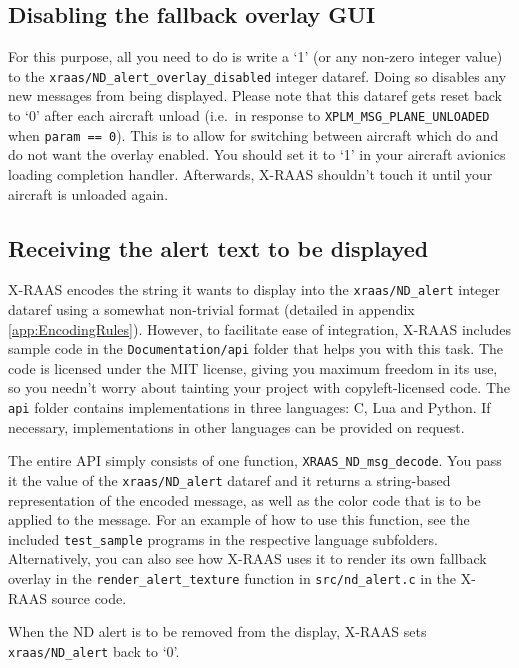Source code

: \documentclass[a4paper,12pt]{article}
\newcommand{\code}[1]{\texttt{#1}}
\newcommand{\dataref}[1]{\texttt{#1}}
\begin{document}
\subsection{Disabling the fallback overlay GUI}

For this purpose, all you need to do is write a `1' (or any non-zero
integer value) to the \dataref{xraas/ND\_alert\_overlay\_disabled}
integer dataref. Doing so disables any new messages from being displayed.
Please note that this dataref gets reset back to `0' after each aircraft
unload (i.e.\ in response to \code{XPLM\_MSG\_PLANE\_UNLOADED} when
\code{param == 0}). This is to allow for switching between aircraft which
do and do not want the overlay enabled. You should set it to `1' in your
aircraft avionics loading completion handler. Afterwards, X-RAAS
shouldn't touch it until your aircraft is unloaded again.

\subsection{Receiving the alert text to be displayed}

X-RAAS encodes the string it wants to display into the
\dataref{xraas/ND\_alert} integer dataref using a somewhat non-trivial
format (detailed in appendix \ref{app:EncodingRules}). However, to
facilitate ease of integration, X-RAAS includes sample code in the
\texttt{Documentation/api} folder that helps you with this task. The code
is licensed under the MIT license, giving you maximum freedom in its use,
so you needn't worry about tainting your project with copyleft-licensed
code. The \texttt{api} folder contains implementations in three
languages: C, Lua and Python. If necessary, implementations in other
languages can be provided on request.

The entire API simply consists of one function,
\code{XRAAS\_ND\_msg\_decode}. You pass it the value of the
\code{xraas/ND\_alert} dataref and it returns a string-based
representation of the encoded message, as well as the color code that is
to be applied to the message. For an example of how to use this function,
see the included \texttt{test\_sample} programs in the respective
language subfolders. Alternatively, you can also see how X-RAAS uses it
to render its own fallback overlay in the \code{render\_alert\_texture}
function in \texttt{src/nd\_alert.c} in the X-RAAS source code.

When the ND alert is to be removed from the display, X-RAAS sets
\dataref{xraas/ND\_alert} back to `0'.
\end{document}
--
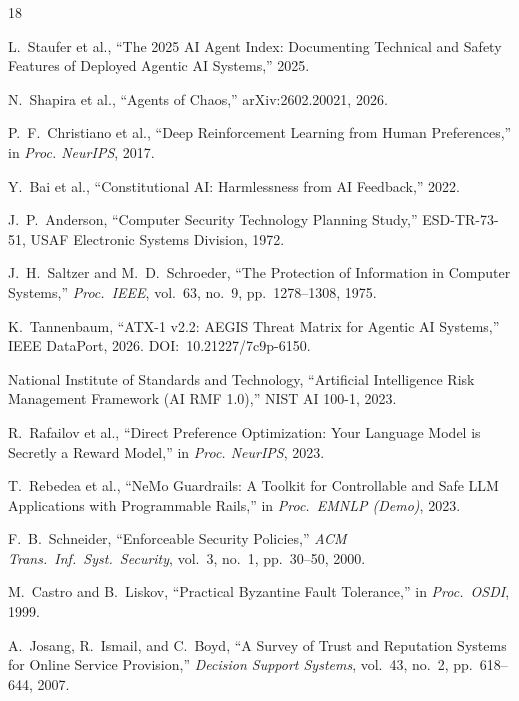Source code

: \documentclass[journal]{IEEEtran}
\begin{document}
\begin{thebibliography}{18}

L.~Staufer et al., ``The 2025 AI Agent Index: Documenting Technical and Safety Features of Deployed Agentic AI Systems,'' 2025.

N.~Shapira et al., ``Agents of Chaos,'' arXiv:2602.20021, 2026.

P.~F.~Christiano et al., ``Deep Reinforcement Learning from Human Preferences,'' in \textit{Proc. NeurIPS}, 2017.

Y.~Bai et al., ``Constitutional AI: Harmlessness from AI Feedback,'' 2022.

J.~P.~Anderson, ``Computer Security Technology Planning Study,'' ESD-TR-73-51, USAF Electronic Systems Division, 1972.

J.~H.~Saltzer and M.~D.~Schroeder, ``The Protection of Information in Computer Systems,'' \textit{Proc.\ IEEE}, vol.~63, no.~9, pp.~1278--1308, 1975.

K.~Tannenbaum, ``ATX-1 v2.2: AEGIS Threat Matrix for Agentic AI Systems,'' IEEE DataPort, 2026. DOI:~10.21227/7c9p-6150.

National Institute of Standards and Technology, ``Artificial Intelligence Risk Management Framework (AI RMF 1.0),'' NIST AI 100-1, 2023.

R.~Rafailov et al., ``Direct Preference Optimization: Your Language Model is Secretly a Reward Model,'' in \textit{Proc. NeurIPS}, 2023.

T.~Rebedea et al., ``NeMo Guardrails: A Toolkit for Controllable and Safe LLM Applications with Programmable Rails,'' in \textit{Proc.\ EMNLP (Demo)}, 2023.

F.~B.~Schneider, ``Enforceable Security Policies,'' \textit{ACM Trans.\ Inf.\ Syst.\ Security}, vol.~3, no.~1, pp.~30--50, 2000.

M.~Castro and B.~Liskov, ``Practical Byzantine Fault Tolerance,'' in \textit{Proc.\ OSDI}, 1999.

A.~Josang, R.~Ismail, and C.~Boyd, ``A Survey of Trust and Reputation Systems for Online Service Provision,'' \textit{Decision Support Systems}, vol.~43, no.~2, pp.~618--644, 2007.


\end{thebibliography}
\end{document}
==
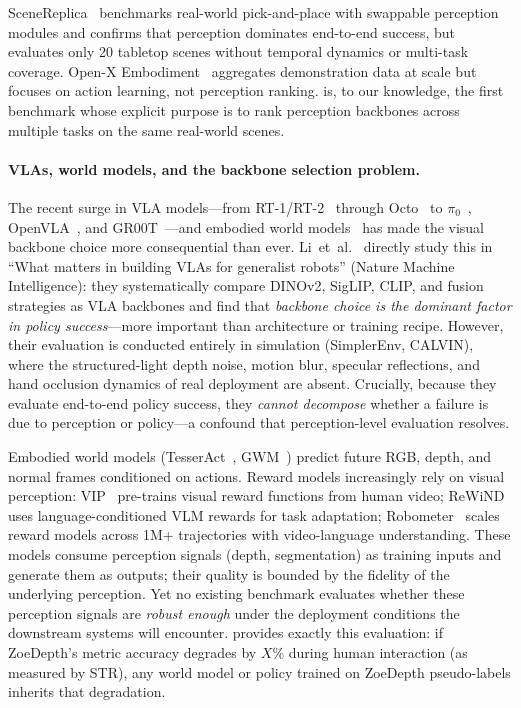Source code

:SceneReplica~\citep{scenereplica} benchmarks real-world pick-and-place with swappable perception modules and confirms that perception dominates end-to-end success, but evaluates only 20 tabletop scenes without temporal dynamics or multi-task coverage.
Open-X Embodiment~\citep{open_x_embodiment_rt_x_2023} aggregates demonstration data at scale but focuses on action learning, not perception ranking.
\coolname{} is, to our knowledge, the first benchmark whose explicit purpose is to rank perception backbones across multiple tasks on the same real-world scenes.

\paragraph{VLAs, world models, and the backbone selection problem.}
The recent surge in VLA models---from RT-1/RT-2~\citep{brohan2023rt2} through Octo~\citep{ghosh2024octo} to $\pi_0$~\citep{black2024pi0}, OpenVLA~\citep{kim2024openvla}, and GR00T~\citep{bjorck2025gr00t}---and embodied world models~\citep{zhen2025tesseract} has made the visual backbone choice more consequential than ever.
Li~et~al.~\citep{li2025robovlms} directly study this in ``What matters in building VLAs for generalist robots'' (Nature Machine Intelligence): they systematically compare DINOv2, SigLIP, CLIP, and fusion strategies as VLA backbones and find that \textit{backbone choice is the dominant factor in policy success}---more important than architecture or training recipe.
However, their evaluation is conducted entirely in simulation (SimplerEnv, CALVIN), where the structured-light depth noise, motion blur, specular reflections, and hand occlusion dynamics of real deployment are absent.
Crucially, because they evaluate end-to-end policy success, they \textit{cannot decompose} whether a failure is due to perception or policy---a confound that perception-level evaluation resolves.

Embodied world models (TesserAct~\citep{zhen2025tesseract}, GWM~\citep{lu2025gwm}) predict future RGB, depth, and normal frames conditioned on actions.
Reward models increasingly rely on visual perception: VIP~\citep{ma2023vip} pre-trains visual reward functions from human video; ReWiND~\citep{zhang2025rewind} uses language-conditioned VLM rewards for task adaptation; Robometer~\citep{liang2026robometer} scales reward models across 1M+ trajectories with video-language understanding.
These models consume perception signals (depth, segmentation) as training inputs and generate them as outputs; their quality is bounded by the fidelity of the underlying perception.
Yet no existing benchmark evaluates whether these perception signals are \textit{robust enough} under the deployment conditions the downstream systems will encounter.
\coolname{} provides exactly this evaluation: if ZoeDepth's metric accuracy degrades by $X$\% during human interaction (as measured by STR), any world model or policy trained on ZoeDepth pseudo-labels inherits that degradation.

▶ _Task directions_
Find where the line with "conditioned on actions." sits in the material above, then copy exactly from it through the line with "inherits that degradation.". Add no other line.

▶ _Task solution_
Embodied world models (TesserAct~\citep{zhen2025tesseract}, GWM~\citep{lu2025gwm}) predict future RGB, depth, and normal frames conditioned on actions.
Reward models increasingly rely on visual perception: VIP~\citep{ma2023vip} pre-trains visual reward functions from human video; ReWiND~\citep{zhang2025rewind} uses language-conditioned VLM rewards for task adaptation; Robometer~\citep{liang2026robometer} scales reward models across 1M+ trajectories with video-language understanding.
These models consume perception signals (depth, segmentation) as training inputs and generate them as outputs; their quality is bounded by the fidelity of the underlying perception.
Yet no existing benchmark evaluates whether these perception signals are \textit{robust enough} under the deployment conditions the downstream systems will encounter.
\coolname{} provides exactly this evaluation: if ZoeDepth's metric accuracy degrades by $X$\% during human interaction (as measured by STR), any world model or policy trained on ZoeDepth pseudo-labels inherits that degradation.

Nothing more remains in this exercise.